The quarter-mile bridge on County Road 221 spans Skuna River and the backwaters of Grenada Lake has been closed since February, 2019, and District 5 Supervisor Gaylon Gray reported the Corps’ permit was one of the biggest hurdles remaining before the project can be bid.  The bridge, located in Gray’s district, isolates almost one-third of his district from the rest of the county. Residents who live in the area detour almost 30 miles, one way, to get to Coffeeville or other areas of Yalobusha County.
“The engineer said we are still on schedule,” Gray added about clearing the remaining hurdles before the $10 to $12 million project can go out to bid in early 2021. “They are also making submittal to the Mississippi Department of Environmental Quality for a storm water permit,” the supervisor added.
Gray’s update came during Monday’s recessed Board of Supervisor meeting as the topic regularly surfaces with ongoing discussion about paying for the new bridge.

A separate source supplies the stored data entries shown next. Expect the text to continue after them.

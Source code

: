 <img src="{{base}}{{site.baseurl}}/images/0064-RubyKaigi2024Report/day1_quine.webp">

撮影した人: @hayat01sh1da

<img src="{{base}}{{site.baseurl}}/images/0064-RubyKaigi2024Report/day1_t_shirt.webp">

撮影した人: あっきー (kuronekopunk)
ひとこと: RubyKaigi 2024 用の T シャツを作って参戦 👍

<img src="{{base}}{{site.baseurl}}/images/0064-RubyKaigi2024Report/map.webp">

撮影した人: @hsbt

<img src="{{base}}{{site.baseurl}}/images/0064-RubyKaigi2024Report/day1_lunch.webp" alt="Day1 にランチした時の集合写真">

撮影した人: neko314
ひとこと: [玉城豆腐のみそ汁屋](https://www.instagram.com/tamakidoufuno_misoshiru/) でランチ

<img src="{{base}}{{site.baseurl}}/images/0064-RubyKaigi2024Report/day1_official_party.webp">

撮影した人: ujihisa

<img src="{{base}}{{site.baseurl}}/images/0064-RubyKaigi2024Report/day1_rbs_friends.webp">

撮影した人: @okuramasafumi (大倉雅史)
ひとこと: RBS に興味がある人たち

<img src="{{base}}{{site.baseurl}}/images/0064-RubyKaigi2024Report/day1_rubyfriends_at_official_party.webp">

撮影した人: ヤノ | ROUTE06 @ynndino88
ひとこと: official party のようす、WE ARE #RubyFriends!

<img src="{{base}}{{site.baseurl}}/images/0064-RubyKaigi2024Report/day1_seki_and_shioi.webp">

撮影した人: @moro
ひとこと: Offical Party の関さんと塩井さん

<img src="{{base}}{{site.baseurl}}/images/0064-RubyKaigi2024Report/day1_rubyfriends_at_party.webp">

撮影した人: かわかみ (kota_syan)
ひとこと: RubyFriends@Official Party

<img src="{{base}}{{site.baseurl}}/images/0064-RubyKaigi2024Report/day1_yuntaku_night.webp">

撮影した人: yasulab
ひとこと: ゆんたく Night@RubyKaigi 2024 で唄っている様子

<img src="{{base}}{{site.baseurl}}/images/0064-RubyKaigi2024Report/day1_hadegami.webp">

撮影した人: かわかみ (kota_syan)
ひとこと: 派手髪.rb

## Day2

The U.S. Department of Transportation Federal Highway Administration will fund 80 percent of the cost to demolish the existing bridge and build a new one.
The remaining 20 percent of the project, an estimated $2 to $2.4 million, will come from other sources including a million dollars allocated from state funding during the 2020 legislative session after Representative Tommy Reynolds and legislators from neighboring counties pushed for funding for the project that was included in a broad bond bill. Supervisors have also agreed to apply for a $650,000 low-interest loan that would flow through the North Central Planning and Development District with a vote in Monday’s meeting.
“It may come in at nine (million), it may come in at 12 (million), you can’t ever tell,” Gray added about the cost estimates. Using an $11 million dollar figure, supervisors have calculated that $8.8 million of the funding would come from the Federal Highway Administration, leaving $2.2 million. Of that amount, $1 million would come from the state bond money, leaving $1.2 million for the county to fund.
Roughly half of that amount could come from the low-interest loan the county would repay over five years, leaving approximately $550,000 still needed from county coffers or other sources.
Work to secure funding has not slowed the project, as supervisors executed a contract with Garver Engineering back in January for design work on the replacement bridge. The $611,000 engineering project was the first step in what was described as at least a three year project to demolish the remaining sections of the existing bridge and building the replacement.
Gray also reported that unplanned demotion continues as another 80 to 90 feet of the bridge crumbled into the Skuna River in recent weeks. Back in January a larger, 200-foot section of the bridge also splashed into the river.
The U.S. Army Corps of Engineers constructed the now-closed bridge in the early 1950s and deeded it to the county. The bridge work was done during construction on the dam, which allowed construction to be completed before the lake filled.